- Peoria Location within Indiana Peoria Location within the United States
- Coordinates: 40°43′07″N 85°57′38″W﻿ / ﻿40.71861°N 85.96056°W
- Country: United States
- State: Indiana
- County: Miami
- Township: Butler
- Elevation: 709 ft (216 m)
- Time zone: UTC-5 (Eastern (EST))
- • Summer (DST): UTC-4 (EDT)
- ZIP code: 46970
- FIPS code: 18-58860
- GNIS feature ID: 441011

= Peoria, Miami County, Indiana =

Peoria is an unincorporated community in Butler Township, Miami County, in the U.S. state of Indiana.

==History==
Peoria was laid out in 1845 by Isaac Litzenberger. Litzenberger soon opened a store. When the railroad was built in Miami County, it was not extended to Peoria, and the town declined.

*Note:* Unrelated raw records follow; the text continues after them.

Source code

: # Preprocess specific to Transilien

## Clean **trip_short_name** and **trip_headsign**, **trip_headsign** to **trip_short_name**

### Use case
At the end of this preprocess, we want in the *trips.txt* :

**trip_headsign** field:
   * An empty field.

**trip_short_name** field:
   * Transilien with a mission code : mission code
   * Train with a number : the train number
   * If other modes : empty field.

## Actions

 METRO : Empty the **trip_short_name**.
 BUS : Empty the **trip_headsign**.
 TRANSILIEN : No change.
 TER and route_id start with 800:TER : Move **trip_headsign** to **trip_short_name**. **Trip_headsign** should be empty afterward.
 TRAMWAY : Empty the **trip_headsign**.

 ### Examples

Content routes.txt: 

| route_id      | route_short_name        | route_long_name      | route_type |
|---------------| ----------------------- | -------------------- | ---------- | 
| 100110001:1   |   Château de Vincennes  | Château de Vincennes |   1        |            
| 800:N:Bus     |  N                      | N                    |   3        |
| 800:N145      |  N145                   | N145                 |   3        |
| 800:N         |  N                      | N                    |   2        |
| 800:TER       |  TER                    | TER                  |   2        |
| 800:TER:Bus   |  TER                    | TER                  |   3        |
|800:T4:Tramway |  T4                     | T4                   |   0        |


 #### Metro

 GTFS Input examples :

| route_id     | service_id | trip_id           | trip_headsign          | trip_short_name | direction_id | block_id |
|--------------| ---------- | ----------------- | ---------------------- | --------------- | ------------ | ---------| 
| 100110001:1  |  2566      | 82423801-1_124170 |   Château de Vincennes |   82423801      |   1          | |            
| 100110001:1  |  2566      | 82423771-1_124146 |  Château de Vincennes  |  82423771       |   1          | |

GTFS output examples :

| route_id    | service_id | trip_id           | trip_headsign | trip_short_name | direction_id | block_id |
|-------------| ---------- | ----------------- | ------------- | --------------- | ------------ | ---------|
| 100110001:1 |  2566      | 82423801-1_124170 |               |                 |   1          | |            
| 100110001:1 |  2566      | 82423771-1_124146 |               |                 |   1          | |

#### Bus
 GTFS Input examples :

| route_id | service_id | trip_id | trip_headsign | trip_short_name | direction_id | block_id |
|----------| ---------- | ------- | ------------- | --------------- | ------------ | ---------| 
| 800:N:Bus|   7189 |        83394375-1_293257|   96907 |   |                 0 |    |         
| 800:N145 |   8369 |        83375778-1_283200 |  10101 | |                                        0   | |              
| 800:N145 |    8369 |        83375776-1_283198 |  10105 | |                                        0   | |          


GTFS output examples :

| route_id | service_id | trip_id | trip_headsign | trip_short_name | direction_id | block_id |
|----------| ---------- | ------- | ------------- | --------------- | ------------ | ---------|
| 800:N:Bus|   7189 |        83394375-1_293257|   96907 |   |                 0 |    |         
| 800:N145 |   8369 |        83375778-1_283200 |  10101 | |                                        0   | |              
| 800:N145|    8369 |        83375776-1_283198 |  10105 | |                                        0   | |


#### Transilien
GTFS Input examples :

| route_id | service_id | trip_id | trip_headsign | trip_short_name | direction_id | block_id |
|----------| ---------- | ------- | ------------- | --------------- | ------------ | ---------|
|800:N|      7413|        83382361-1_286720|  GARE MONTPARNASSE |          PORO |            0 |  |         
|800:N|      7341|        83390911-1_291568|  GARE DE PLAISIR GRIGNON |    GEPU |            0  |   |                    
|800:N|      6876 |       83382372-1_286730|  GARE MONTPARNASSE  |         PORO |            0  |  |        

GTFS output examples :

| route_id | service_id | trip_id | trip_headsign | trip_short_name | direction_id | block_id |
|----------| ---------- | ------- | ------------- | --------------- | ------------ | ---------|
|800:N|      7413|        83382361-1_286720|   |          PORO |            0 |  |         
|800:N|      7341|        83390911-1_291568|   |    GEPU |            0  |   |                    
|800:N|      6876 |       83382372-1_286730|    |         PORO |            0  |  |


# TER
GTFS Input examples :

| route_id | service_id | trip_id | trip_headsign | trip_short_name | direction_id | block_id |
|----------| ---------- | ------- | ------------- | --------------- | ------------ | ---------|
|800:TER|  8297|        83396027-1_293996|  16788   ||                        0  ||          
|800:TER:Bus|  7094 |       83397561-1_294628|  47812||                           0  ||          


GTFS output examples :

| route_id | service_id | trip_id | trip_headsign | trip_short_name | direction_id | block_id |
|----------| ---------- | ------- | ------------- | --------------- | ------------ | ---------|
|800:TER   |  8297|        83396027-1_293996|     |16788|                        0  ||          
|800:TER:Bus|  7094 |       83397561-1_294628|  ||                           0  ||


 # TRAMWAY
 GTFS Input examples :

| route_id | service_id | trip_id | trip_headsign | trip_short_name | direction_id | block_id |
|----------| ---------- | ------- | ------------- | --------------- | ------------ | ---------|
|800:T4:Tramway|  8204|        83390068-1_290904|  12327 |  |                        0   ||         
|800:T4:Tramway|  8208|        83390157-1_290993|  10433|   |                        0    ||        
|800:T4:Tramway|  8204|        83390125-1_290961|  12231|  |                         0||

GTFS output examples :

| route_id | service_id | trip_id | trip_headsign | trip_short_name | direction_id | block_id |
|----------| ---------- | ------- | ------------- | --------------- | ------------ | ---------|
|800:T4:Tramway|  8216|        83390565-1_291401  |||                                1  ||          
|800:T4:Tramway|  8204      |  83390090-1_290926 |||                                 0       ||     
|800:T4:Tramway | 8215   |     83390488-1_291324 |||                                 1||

Peoria was named for the Peoria Clan, a subgroup of the Miami Indian Nation that still inhabits Miami County. The community has deep roots in the integration of Native Americans and Indiana settlers in the mid-19th century. The white settlers found prosperity similar to that experienced by the Native Americans in this region of the Mississinewa River. A ford and trading post made Peoria a convenient stop for people between the nearby communities of Peru, Wabash and Marion. It is located near the Miami Indian historic trading grounds known as "Seven Pillars."

==Peoria Church==

The Peoria Church and Peoria Cemetery are the only remaining institutions from the pioneer days. Peoria Church was founded by an early Butler Township settler, Benjamin Hahn. Hahn and his wife Anna lost their firstborn son in the area of Pucker Brush and decided to stay. In a revival meeting in 1856, Hahn had a Christian conversion experience and started a church on his homestead. The congregation is an independent community church with many connections to Hahn and other pioneer families.

==Mississinewa Reservoir and other attractions==

In 1962, the Army Corps of Engineers began the Mississinewa Lake Dam project and moved the church and cemetery about 1/4 mile. The reservoir is still a year-round attraction for hunters and fishermen and a summer draw for boaters, swimmers, campers and hikers. There are a number of fishing and state recreation areas adjacent to the reservoir.

Other area attractions include the Frances Slocum Burial Site and Cemetery (a Miami Indian shrine), the Chief Richardville home, the Peru Circus Hall of Fame, Cole Porter's family farm, the "Old Fashioned Garden" (popularized by Cole Porter) and Seven Pillars.

Students from Peoria attend Maconaquah Schools.

==Geography==
The terrain of Peoria is rolling and bisected by the Mississinewa River. Non-agricultural lands are predominantly wooded by native Indiana hardwoods.